M. Jean Vila, rapporteur au nom de la commission des finances, de l'économie générale et du Plan.(Rapport n° 2622.)

3. Discussion du projet de loi portant règlement définitif du budget de 1999 (n° 2534).

M. Didier Migaud, rapporteur général au nom de la commission des finances, de l'économie générale et du Plan.(Rapport n° 2601.)

4. Discussion, en deuxième lecture, du projet de loi portant règlement définitif du budget de 1998 (n° 2509).

M. Didier Migaud, rapporteur général au nom de la commission des finances, de l'économie générale et du Plan.(Rapport n° 2600.)

5. Suite de la discussion, en nouvelle lecture, du projet de loi (n° 2482) d'orientation pour l'outre-mer.

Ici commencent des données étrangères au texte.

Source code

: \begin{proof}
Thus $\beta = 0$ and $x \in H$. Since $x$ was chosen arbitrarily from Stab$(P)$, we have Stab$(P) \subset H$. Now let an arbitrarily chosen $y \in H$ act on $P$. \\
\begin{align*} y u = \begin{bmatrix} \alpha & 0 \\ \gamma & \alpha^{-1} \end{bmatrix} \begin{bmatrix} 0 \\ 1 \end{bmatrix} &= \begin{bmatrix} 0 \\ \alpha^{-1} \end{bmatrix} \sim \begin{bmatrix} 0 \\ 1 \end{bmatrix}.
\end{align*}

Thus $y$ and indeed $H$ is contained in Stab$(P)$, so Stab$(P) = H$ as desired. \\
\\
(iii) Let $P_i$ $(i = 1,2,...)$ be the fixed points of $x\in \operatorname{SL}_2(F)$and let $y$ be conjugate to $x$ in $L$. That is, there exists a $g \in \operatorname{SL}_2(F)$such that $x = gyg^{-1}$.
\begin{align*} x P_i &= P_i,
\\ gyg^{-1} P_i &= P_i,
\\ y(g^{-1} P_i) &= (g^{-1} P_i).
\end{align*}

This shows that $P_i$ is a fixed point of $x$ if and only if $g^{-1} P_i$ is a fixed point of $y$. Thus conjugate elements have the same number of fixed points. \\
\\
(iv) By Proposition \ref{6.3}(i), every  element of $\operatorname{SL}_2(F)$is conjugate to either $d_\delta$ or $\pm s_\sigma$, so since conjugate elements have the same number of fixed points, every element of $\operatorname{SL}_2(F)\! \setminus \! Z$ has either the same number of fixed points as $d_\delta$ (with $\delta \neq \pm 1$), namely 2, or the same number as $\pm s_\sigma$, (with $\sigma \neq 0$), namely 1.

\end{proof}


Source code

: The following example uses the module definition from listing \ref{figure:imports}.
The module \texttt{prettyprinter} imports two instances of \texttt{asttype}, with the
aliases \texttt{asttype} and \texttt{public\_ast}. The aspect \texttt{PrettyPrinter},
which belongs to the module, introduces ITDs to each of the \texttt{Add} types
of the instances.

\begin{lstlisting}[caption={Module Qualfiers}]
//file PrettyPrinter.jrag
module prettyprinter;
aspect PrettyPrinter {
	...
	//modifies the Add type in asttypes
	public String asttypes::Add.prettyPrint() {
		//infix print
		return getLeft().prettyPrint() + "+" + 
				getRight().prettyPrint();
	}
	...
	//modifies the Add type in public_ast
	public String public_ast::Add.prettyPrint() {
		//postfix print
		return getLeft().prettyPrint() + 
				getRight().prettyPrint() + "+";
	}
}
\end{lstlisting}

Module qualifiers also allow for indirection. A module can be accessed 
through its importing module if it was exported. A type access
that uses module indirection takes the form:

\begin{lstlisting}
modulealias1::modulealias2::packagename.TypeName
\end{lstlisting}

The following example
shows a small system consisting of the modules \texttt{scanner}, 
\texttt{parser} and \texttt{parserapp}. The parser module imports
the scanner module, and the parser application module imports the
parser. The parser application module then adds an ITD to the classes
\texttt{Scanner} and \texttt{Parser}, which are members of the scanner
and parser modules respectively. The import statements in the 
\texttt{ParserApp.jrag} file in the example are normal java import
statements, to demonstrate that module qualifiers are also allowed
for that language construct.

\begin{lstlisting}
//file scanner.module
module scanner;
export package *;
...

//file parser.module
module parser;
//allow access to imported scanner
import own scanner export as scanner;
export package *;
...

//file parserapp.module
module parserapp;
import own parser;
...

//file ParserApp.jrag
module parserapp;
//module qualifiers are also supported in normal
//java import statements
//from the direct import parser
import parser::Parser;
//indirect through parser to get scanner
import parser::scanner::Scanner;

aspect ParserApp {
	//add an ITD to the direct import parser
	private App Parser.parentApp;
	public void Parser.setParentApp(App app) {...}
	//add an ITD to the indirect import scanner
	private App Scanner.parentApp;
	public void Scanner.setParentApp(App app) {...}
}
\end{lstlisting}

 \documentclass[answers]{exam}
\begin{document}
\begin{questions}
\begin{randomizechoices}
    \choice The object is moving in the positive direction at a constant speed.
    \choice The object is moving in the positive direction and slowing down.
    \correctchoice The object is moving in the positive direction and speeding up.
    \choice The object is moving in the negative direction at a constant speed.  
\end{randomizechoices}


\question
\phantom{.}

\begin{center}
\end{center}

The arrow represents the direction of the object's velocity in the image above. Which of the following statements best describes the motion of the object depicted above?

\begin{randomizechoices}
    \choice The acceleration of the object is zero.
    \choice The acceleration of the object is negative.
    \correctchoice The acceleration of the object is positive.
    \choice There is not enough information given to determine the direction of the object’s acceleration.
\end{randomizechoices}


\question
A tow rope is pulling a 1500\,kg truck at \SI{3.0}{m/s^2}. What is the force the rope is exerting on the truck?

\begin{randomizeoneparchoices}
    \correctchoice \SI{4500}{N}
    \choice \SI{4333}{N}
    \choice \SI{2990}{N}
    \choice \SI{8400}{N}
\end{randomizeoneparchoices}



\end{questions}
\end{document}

M. Jérôme Lambert, rapporteur au nom de la commission des lois constitutionnelles, de la législation et de l'administration générale de la République.(Rapport n° 2617.)

M. Michel Tamaya, rapporteur pour avis au nom de la commission des affaires culturelles, familiales et sociales.

(Avis n° 2608.)

M. Daniel Marsin, rapporteur pour avis au nom de la commission de la production et des échanges.

(Avis n° 2611.)

A VINGT ET UNE HEURES : 2ème SÉANCE PUBLIQUE

Suite de l'ordre du jour de la première séance.